• ASSIGNMENT: Your job is to restate each entry word for word.

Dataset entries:
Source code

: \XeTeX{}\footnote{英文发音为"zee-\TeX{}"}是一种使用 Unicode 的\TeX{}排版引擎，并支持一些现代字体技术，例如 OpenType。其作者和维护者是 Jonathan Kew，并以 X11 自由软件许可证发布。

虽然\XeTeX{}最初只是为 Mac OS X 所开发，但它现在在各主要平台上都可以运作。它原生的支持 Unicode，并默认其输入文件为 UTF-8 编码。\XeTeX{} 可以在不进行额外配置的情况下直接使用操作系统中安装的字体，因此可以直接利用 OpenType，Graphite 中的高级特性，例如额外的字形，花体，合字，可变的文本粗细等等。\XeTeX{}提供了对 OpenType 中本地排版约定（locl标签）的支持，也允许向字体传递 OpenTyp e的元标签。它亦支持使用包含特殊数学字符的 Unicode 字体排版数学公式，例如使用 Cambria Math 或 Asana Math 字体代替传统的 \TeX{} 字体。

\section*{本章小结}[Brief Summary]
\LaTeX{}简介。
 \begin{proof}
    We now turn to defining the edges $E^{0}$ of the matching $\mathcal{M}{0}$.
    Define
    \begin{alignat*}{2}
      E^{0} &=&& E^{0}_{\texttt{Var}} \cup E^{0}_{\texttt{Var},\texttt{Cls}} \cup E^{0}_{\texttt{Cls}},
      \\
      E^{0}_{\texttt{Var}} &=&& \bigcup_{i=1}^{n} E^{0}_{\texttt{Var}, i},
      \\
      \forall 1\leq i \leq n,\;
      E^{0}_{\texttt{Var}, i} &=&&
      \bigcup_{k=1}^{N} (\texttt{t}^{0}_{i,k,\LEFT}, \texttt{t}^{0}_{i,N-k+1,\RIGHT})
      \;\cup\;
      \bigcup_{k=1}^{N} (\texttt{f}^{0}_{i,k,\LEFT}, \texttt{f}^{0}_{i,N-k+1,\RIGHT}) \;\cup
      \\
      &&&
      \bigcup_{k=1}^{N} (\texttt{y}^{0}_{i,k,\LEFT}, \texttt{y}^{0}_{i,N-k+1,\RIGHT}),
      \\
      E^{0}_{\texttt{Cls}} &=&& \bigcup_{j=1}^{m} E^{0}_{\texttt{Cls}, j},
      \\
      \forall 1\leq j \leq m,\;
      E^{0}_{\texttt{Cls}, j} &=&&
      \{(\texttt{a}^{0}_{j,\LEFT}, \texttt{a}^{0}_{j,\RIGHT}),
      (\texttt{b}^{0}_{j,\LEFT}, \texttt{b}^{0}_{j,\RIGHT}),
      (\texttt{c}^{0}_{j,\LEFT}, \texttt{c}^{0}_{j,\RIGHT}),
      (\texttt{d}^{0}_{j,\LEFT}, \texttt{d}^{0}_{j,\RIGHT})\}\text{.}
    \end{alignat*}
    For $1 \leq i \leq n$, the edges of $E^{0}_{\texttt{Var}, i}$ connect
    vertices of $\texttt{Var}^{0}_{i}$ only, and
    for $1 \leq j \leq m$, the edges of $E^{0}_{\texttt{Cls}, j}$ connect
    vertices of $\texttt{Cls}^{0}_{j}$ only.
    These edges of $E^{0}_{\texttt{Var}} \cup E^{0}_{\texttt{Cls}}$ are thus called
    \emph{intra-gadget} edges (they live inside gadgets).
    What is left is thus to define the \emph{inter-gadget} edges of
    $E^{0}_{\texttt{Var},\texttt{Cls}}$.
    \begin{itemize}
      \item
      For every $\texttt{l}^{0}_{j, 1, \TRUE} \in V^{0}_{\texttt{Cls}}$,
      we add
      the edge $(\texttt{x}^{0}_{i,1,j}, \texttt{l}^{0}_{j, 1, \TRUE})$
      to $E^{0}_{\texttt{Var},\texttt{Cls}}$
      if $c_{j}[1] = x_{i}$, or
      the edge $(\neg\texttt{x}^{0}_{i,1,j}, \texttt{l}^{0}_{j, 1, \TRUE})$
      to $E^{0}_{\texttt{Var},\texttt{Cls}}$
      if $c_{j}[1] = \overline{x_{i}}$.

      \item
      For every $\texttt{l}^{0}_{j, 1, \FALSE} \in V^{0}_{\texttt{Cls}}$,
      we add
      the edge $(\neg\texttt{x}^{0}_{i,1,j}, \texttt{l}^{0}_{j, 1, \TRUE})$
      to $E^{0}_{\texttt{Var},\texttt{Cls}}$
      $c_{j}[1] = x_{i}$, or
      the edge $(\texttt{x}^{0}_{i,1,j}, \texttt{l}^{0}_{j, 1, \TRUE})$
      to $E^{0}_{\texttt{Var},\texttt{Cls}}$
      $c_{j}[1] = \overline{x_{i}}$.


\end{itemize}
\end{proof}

• REPLY TO THE EXERCISE:
Source code

: \XeTeX{}\footnote{英文发音为"zee-\TeX{}"}是一种使用 Unicode 的\TeX{}排版引擎，并支持一些现代字体技术，例如 OpenType。其作者和维护者是 Jonathan Kew，并以 X11 自由软件许可证发布。

虽然\XeTeX{}最初只是为 Mac OS X 所开发，但它现在在各主要平台上都可以运作。它原生的支持 Unicode，并默认其输入文件为 UTF-8 编码。\XeTeX{} 可以在不进行额外配置的情况下直接使用操作系统中安装的字体，因此可以直接利用 OpenType，Graphite 中的高级特性，例如额外的字形，花体，合字，可变的文本粗细等等。\XeTeX{}提供了对 OpenType 中本地排版约定（locl标签）的支持，也允许向字体传递 OpenTyp e的元标签。它亦支持使用包含特殊数学字符的 Unicode 字体排版数学公式，例如使用 Cambria Math 或 Asana Math 字体代替传统的 \TeX{} 字体。

\section*{本章小结}[Brief Summary]
\LaTeX{}简介。
 \begin{proof}
    We now turn to defining the edges $E^{0}$ of the matching $\mathcal{M}{0}$.
    Define
    \begin{alignat*}{2}
      E^{0} &=&& E^{0}_{\texttt{Var}} \cup E^{0}_{\texttt{Var},\texttt{Cls}} \cup E^{0}_{\texttt{Cls}},
      \\
      E^{0}_{\texttt{Var}} &=&& \bigcup_{i=1}^{n} E^{0}_{\texttt{Var}, i},
      \\
      \forall 1\leq i \leq n,\;
      E^{0}_{\texttt{Var}, i} &=&&
      \bigcup_{k=1}^{N} (\texttt{t}^{0}_{i,k,\LEFT}, \texttt{t}^{0}_{i,N-k+1,\RIGHT})
      \;\cup\;
      \bigcup_{k=1}^{N} (\texttt{f}^{0}_{i,k,\LEFT}, \texttt{f}^{0}_{i,N-k+1,\RIGHT}) \;\cup
      \\
      &&&
      \bigcup_{k=1}^{N} (\texttt{y}^{0}_{i,k,\LEFT}, \texttt{y}^{0}_{i,N-k+1,\RIGHT}),
      \\
      E^{0}_{\texttt{Cls}} &=&& \bigcup_{j=1}^{m} E^{0}_{\texttt{Cls}, j},
      \\
      \forall 1\leq j \leq m,\;
      E^{0}_{\texttt{Cls}, j} &=&&
      \{(\texttt{a}^{0}_{j,\LEFT}, \texttt{a}^{0}_{j,\RIGHT}),
      (\texttt{b}^{0}_{j,\LEFT}, \texttt{b}^{0}_{j,\RIGHT}),
      (\texttt{c}^{0}_{j,\LEFT}, \texttt{c}^{0}_{j,\RIGHT}),
      (\texttt{d}^{0}_{j,\LEFT}, \texttt{d}^{0}_{j,\RIGHT})\}\text{.}
    \end{alignat*}
    For $1 \leq i \leq n$, the edges of $E^{0}_{\texttt{Var}, i}$ connect
    vertices of $\texttt{Var}^{0}_{i}$ only, and
    for $1 \leq j \leq m$, the edges of $E^{0}_{\texttt{Cls}, j}$ connect
    vertices of $\texttt{Cls}^{0}_{j}$ only.
    These edges of $E^{0}_{\texttt{Var}} \cup E^{0}_{\texttt{Cls}}$ are thus called
    \emph{intra-gadget} edges (they live inside gadgets).
    What is left is thus to define the \emph{inter-gadget} edges of
    $E^{0}_{\texttt{Var},\texttt{Cls}}$.
    \begin{itemize}
      \item
      For every $\texttt{l}^{0}_{j, 1, \TRUE} \in V^{0}_{\texttt{Cls}}$,
      we add
      the edge $(\texttt{x}^{0}_{i,1,j}, \texttt{l}^{0}_{j, 1, \TRUE})$
      to $E^{0}_{\texttt{Var},\texttt{Cls}}$
      if $c_{j}[1] = x_{i}$, or
      the edge $(\neg\texttt{x}^{0}_{i,1,j}, \texttt{l}^{0}_{j, 1, \TRUE})$
      to $E^{0}_{\texttt{Var},\texttt{Cls}}$
      if $c_{j}[1] = \overline{x_{i}}$.

      \item
      For every $\texttt{l}^{0}_{j, 1, \FALSE} \in V^{0}_{\texttt{Cls}}$,
      we add
      the edge $(\neg\texttt{x}^{0}_{i,1,j}, \texttt{l}^{0}_{j, 1, \TRUE})$
      to $E^{0}_{\texttt{Var},\texttt{Cls}}$
      $c_{j}[1] = x_{i}$, or
      the edge $(\texttt{x}^{0}_{i,1,j}, \texttt{l}^{0}_{j, 1, \TRUE})$
      to $E^{0}_{\texttt{Var},\texttt{Cls}}$
      $c_{j}[1] = \overline{x_{i}}$.


\end{itemize}
\end{proof}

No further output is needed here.